## What you will do
In the entries below, find the line with "the fastest (highest" and the line with "would like to". Print those two and everything between them exactly, and nothing else.

++++++++

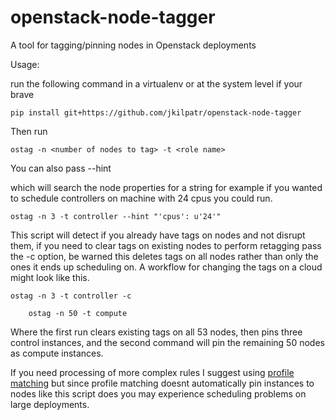 # openstack-node-tagger
A tool for tagging/pinning nodes in Openstack deployments

Usage:

run the following command in a virtualenv or at the system level if your brave

	pip install git+https://github.com/jkilpatr/openstack-node-tagger

Then run

 	ostag -n <number of nodes to tag> -t <role name>

You can also pass --hint <search string> which will search the node properties for a string
for example if you wanted to schedule controllers on machine with 24 cpus you could run.

	ostag -n 3 -t controller --hint "'cpus': u'24'"

This script will detect if you already have tags on nodes and not disrupt them, if you need to clear
tags on existing nodes to perform retagging pass the -c option, be warned this deletes tags on all nodes
rather than only the ones it ends up scheduling on. A workflow for changing the tags on a cloud might look
like this.

	ostag -n 3 -t controller -c

        ostag -n 50 -t compute

Where the first run clears existing tags on all 53 nodes, then pins three control instances, and the second command
will pin the remaining 50 nodes as compute instances.

If you need processing of more complex rules I suggest using [profile matching](https://docs.openstack.org/developer/tripleo-docs/advanced_deployment/profile_matching.html) but since profile matching doesnt automatically pin
instances to nodes like this script does you may experience scheduling problems on large deployments.
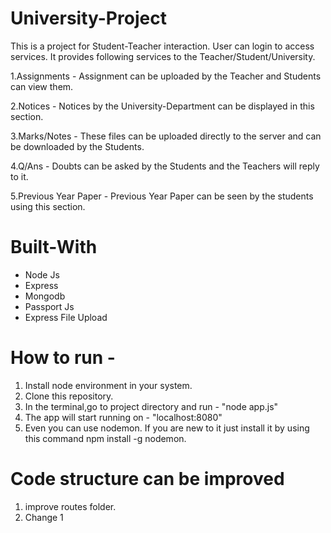 # University-Project

This is a project for Student-Teacher interaction.
User can login to access services.
It provides following services to the Teacher/Student/University.

1.Assignments - Assignment can be uploaded by the Teacher and Students can view them.

2.Notices - Notices by the University-Department can be displayed in this section.

3.Marks/Notes - These files can be uploaded directly to the server and can be downloaded by the Students.

4.Q/Ans - Doubts can be asked by the Students and the Teachers will reply to it.

5.Previous Year Paper - Previous Year Paper can be seen by the students using this section.

# Built-With
- Node Js
- Express
- Mongodb
- Passport Js
- Express File Upload

# How to run - 
1. Install node environment in your system.
2. Clone this repository.
3. In the terminal,go to project directory and run - "node app.js"
4. The app will start running on - "localhost:8080"
5. Even you can use nodemon. If you are new to it just install it by using this command npm install -g nodemon.


# Code structure can be improved
1. improve routes folder.
2. Change 1
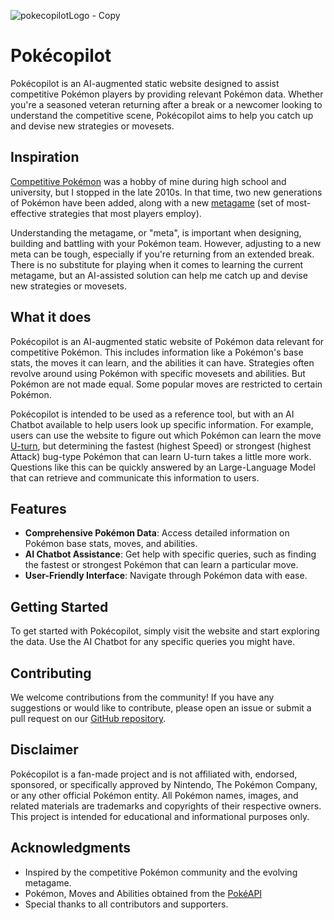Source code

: 
![pokecopilotLogo - Copy](https://github.com/rjwignar/pokecopilot/assets/78163326/8a646a84-50dc-4e02-979d-fa71b30104ea)

# Pokécopilot

Pokécopilot is an AI-augmented static website designed to assist competitive 
Pokémon players by providing relevant Pokémon data. Whether you're a seasoned 
veteran returning after a break or a newcomer looking to understand the 
competitive scene, Pokécopilot aims to help you catch up and devise new 
strategies or movesets.

## Inspiration

[Competitive Pokémon](https://en.wikipedia.org/wiki/Pok%C3%A9mon_competitive_play) 
was a hobby of mine during high school and university, but I stopped in the 
late 2010s. In that time, two new generations of Pokémon have been added, 
along with a new [metagame](https://en.wikipedia.org/wiki/Metagame) (set of 
most-effective strategies that most players employ).

Understanding the metagame, or "meta", is important when designing, building and battling with 
your Pokémon team. However, adjusting to a new meta can be tough, especially if 
you're returning from an extended break. There is no substitute for playing 
when it comes to learning the current metagame, but an AI-assisted solution can 
help me catch up and devise new strategies or movesets.

## What it does

Pokécopilot is an AI-augmented static website of Pokémon data relevant for 
competitive Pokémon. This includes information like a Pokémon's base stats, the 
moves it can learn, and the abilities it can have. Strategies often revolve 
around using Pokémon with specific movesets and abilities. But Pokémon are not 
made equal. Some popular moves are restricted to certain Pokémon.

Pokécopilot is intended to be used as a reference tool, but with an AI Chatbot 
available to help users look up specific information. For example, users can 
use the website to figure out which Pokémon can learn the move 
[U-turn](https://bulbapedia.bulbagarden.net/wiki/U-turn_(move)), but determining 
the fastest (highest Speed) or strongest (highest Attack) bug-type Pokémon that 
can learn U-turn takes a little more work. Questions like this can be quickly answered by an Large-Language Model
that can retrieve and communicate this information to users.

## Features

- **Comprehensive Pokémon Data**: Access detailed information on Pokémon base 
  stats, moves, and abilities.
- **AI Chatbot Assistance**: Get help with specific queries, such as finding 
  the fastest or strongest Pokémon that can learn a particular move.
- **User-Friendly Interface**: Navigate through Pokémon data with ease.

## Getting Started

To get started with Pokécopilot, simply visit the website and start exploring 
the data. Use the AI Chatbot for any specific queries you might have.

## Contributing

We welcome contributions from the community! If you have any suggestions or 
would like to contribute, please open an issue or submit a pull request on our 
[GitHub repository](https://github.com/rjwignar/pokecopilot).

## Disclaimer

Pokécopilot is a fan-made project and is not affiliated with, endorsed, 
sponsored, or specifically approved by Nintendo, The Pokémon Company, or any 
other official Pokémon entity. All Pokémon names, images, and related 
materials are trademarks and copyrights of their respective owners. This 
project is intended for educational and informational purposes only.

## Acknowledgments

- Inspired by the competitive Pokémon community and the evolving metagame.
- Pokémon, Moves and Abilities obtained from the [PokéAPI](https://pokeapi.co/)
- Special thanks to all contributors and supporters.
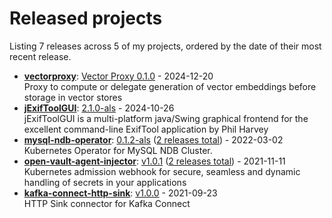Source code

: # Released projects

Listing <!-- releases_count starts -->7<!-- releases_count ends --> releases across <!-- project_count starts -->5<!-- project_count ends --> of my projects, ordered by the date of their most recent release.

<!-- recent_releases starts -->
* **[vectorproxy](https://github.com/asaintsever/vectorproxy)**: [Vector Proxy 0.1.0](https://github.com/asaintsever/vectorproxy/releases/tag/0.1.0) - 2024-12-20
<br />Proxy to compute or delegate generation of vector embeddings before storage in vector stores
* **[jExifToolGUI](https://github.com/asaintsever/jExifToolGUI)**: [2.1.0-als](https://github.com/asaintsever/jExifToolGUI/releases/tag/2.1.0-als) - 2024-10-26
<br />jExifToolGUI is a multi-platform java/Swing graphical frontend for the excellent command-line ExifTool application by Phil Harvey
* **[mysql-ndb-operator](https://github.com/asaintsever/mysql-ndb-operator)**: [0.1.2-als](https://github.com/asaintsever/mysql-ndb-operator/releases/tag/release-als-0.1.2)  ([2 releases total](https://github.com/asaintsever/mysql-ndb-operator/releases)) - 2022-03-02
<br />Kubernetes Operator for MySQL NDB Cluster.
* **[open-vault-agent-injector](https://github.com/asaintsever/open-vault-agent-injector)**: [v1.0.1](https://github.com/asaintsever/open-vault-agent-injector/releases/tag/v1.0.1)  ([2 releases total](https://github.com/asaintsever/open-vault-agent-injector/releases)) - 2021-11-11
<br />Kubernetes admission webhook for secure, seamless and dynamic handling of secrets in your applications
* **[kafka-connect-http-sink](https://github.com/asaintsever/kafka-connect-http-sink)**: [v1.0.0](https://github.com/asaintsever/kafka-connect-http-sink/releases/tag/v1.0.0) - 2021-09-23
<br />HTTP Sink connector for Kafka Connect
<!-- recent_releases ends -->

++++++++

## Answer section
the fastest (highest Speed) or strongest (highest Attack) bug-type Pokémon that 
can learn U-turn takes a little more work. Questions like this can be quickly answered by an Large-Language Model
that can retrieve and communicate this information to users.

## Features

- **Comprehensive Pokémon Data**: Access detailed information on Pokémon base 
  stats, moves, and abilities.
- **AI Chatbot Assistance**: Get help with specific queries, such as finding 
  the fastest or strongest Pokémon that can learn a particular move.
- **User-Friendly Interface**: Navigate through Pokémon data with ease.

## Getting Started

To get started with Pokécopilot, simply visit the website and start exploring 
the data. Use the AI Chatbot for any specific queries you might have.

## Contributing

We welcome contributions from the community! If you have any suggestions or 
would like to contribute, please open an issue or submit a pull request on our 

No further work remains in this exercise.